Over Sh500m left in mobile wallets ceded

A mobile subscriber operates a phone.
 

Photo credit: File | Nation Media Group

What you need to know:

  • A report on the first nine months of this year by the Unclaimed Financial Assets Authority (Ufaa) says money surrendered by telcos stood at Sh1.76 billion up from 2018 full year release of Sh1.19 billion where Ufaa received Sh340.6 million a year earlier.
  • Leaving of huge amounts of money in mobile wallets could have been informed by growing scrutiny and monitoring of transfer of large sums across mobile networks by State agencies fighting terrorism, money laundering and corruption.
  • The Assets Recovery Authority, the Ethics and Anti-corruption Authority as well as the Directorate of Criminal Investigations and the Anti-banking Fraud Unit have been closing following traces of suspicious money transfers.

Unclaimed monies surrendered by telcos rose 48.06 per cent or Sh570.3 million in the past nine months revealing a growing trend of Kenyans abandoning cash in mobile money accounts.

A report on the first nine months of this year by the Unclaimed Financial Assets Authority (Ufaa) says money surrendered by telcos stood at Sh1.76 billion up from 2018 full year release of Sh1.19 billion where Ufaa received Sh340.6 million a year earlier.

Leaving of huge amounts of money in mobile wallets could have been informed by growing scrutiny and monitoring of transfer of large sums across mobile networks by State agencies fighting terrorism, money laundering and corruption.

“Log into our website and use your full names and identity card to establish if there is some money for you. Most monies surrendered are below Sh5,000 and we are in talks with the National Treasury that will see regulations amended allowing claimants of small amounts of money assisted to lodge claims,” said Ufaa chief executive John Mwangi last week.

Mr Mwangi said this will make it faster and easy for small claimants to lodge claims.

Culprit in sending and receiving bribes

While in the past people with ill-intent registered mobile money accounts using stolen identity cards or unlawfully used a relative’s mobile line, enhanced know-your-customer procedures, especially based on amounts of money transacted via the mobile phone line has seen many abandon the funds.

Many would rather lose the funds than risk revealing their identity and subsequent prosecution as well as public shame owing to the stigma associated with seizure of ill-begotten wealth.

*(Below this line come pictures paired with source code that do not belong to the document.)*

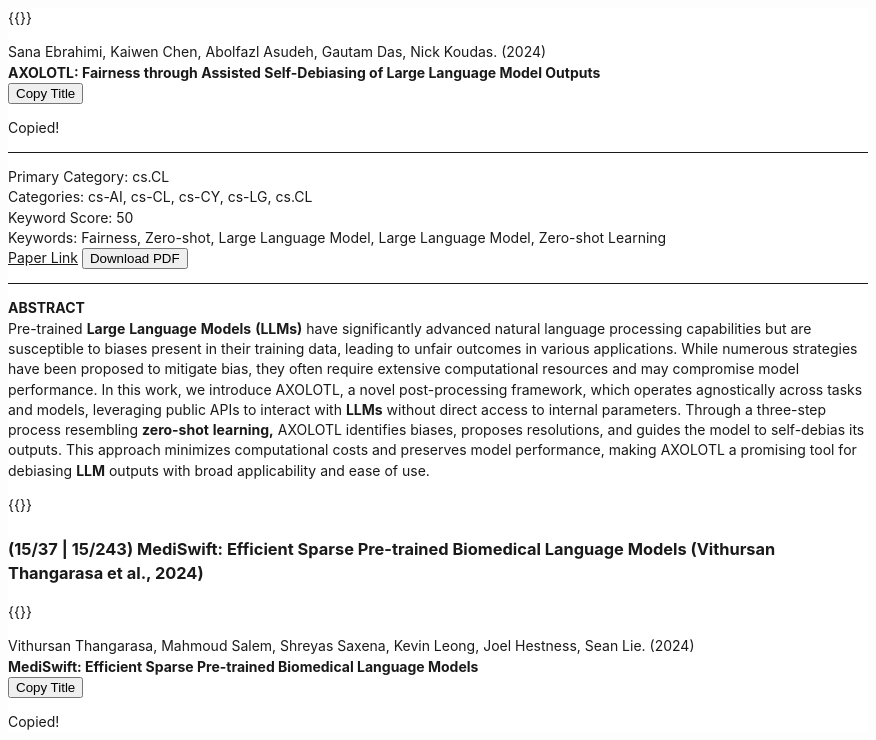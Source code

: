 {{<citation>}}

Sana Ebrahimi, Kaiwen Chen, Abolfazl Asudeh, Gautam Das, Nick Koudas. (2024)  
**AXOLOTL: Fairness through Assisted Self-Debiasing of Large Language Model Outputs**
<br/>
<button class="copy-to-clipboard" title="AXOLOTL: Fairness through Assisted Self-Debiasing of Large Language Model Outputs" index=14>
  <span class="copy-to-clipboard-item">Copy Title<span>
</button>
<div class="toast toast-copied toast-index-14 align-items-center text-bg-secondary border-0 position-absolute top-0 end-0" role="alert" aria-live="assertive" aria-atomic="true">
  <div class="d-flex">
    <div class="toast-body">
      Copied!
    </div>
  </div>
</div>

---
Primary Category: cs.CL  
Categories: cs-AI, cs-CL, cs-CY, cs-LG, cs.CL  
Keyword Score: 50  
Keywords: Fairness, Zero-shot, Large Language Model, Large Language Model, Zero-shot Learning  
<a type="button" class="btn btn-outline-primary" href="http://arxiv.org/abs/2403.00198v1" target="_blank" >Paper Link</a>
<button type="button" class="btn btn-outline-primary download-pdf" url="https://arxiv.org/pdf/2403.00198v1.pdf" filename="2403.00198v1.pdf">Download PDF</button>

---


**ABSTRACT**  
Pre-trained <b>Large</b> <b>Language</b> <b>Models</b> <b>(LLMs)</b> have significantly advanced natural language processing capabilities but are susceptible to biases present in their training data, leading to unfair outcomes in various applications. While numerous strategies have been proposed to mitigate bias, they often require extensive computational resources and may compromise model performance. In this work, we introduce AXOLOTL, a novel post-processing framework, which operates agnostically across tasks and models, leveraging public APIs to interact with <b>LLMs</b> without direct access to internal parameters. Through a three-step process resembling <b>zero-shot</b> <b>learning,</b> AXOLOTL identifies biases, proposes resolutions, and guides the model to self-debias its outputs. This approach minimizes computational costs and preserves model performance, making AXOLOTL a promising tool for debiasing <b>LLM</b> outputs with broad applicability and ease of use.

{{</citation>}}


### (15/37 | 15/243) MediSwift: Efficient Sparse Pre-trained Biomedical Language Models (Vithursan Thangarasa et al., 2024)

{{<citation>}}

Vithursan Thangarasa, Mahmoud Salem, Shreyas Saxena, Kevin Leong, Joel Hestness, Sean Lie. (2024)  
**MediSwift: Efficient Sparse Pre-trained Biomedical Language Models**
<br/>
<button class="copy-to-clipboard" title="MediSwift: Efficient Sparse Pre-trained Biomedical Language Models" index=15>
  <span class="copy-to-clipboard-item">Copy Title<span>
</button>
<div class="toast toast-copied toast-index-15 align-items-center text-bg-secondary border-0 position-absolute top-0 end-0" role="alert" aria-live="assertive" aria-atomic="true">
  <div class="d-flex">
    <div class="toast-body">
      Copied!
    </div>
  </div>
</div>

During police officers’ integrity sittings, mobile money transactions emerged as a culprit in sending and receiving bribes.

The Assets Recovery Authority, the Ethics and Anti-corruption Authority as well as the Directorate of Criminal Investigations and the Anti-banking Fraud Unit have been closing following traces of suspicious money transfers.

This has seen telcos flag suspicious money transfers to authorities like it happened a year ago when Mr Hassan Abdi Nur who allegedly bankrolled the Dusit2 terror attack operated 52 money accounts with 47 of them being activated in October 2018.